**WORK TO COMPLETE:** Below are the entries to work from; restate word for word the portion that opens with the line containing "[![License][license_badge]][license_link]" and closes with the line containing "[![Buy me a", keeping both.

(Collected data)
..............................

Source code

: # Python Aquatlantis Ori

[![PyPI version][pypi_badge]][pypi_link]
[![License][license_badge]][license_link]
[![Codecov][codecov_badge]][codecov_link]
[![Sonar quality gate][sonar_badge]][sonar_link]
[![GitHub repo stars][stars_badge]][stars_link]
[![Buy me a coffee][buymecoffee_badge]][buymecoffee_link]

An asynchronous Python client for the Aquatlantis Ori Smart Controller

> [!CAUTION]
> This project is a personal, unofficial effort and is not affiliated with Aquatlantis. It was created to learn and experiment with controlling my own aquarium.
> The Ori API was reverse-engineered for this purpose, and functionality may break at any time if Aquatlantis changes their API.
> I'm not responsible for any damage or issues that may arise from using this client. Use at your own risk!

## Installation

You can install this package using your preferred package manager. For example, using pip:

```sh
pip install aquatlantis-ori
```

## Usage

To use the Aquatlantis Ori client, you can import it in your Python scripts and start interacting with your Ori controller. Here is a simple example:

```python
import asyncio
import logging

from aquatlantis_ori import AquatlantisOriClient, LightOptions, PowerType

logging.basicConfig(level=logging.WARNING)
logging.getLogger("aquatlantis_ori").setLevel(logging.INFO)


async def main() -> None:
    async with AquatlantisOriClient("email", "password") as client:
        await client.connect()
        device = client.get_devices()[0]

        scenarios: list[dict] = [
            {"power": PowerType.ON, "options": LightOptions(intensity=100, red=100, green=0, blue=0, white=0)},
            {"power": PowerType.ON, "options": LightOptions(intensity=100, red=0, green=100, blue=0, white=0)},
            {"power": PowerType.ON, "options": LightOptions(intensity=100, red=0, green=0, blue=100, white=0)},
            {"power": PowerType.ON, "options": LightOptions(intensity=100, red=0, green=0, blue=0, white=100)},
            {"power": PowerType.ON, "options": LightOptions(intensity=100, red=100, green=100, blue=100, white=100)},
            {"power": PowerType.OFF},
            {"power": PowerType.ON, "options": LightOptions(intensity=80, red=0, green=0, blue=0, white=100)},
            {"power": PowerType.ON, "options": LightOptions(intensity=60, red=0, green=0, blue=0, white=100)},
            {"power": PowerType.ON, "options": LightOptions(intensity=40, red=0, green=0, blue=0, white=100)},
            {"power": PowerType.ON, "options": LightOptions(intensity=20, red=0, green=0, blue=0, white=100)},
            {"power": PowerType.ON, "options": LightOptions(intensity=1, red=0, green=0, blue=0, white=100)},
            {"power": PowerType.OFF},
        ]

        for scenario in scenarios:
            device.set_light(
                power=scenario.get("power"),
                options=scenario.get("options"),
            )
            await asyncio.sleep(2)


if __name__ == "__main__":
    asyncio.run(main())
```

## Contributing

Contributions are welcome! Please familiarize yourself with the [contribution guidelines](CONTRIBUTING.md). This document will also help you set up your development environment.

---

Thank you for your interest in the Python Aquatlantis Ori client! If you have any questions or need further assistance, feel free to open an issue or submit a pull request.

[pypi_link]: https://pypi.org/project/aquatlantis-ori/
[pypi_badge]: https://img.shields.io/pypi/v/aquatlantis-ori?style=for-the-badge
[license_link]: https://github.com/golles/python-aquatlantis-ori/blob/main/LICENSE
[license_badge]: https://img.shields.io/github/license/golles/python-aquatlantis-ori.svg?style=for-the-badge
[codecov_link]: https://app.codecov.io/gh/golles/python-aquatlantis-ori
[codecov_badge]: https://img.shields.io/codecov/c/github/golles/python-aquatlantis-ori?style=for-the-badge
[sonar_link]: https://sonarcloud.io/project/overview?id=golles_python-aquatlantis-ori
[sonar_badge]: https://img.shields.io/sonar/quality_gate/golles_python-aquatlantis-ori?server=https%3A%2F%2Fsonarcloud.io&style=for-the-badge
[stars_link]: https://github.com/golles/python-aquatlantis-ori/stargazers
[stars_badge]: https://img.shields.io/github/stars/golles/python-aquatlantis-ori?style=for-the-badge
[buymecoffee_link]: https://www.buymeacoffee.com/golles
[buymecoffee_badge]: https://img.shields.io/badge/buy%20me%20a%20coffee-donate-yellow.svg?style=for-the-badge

..............................

**RESULT OF THE EXERCISE:**
[![License][license_badge]][license_link]
[![Codecov][codecov_badge]][codecov_link]
[![Sonar quality gate][sonar_badge]][sonar_link]
[![GitHub repo stars][stars_badge]][stars_link]
[![Buy me a coffee][buymecoffee_badge]][buymecoffee_link]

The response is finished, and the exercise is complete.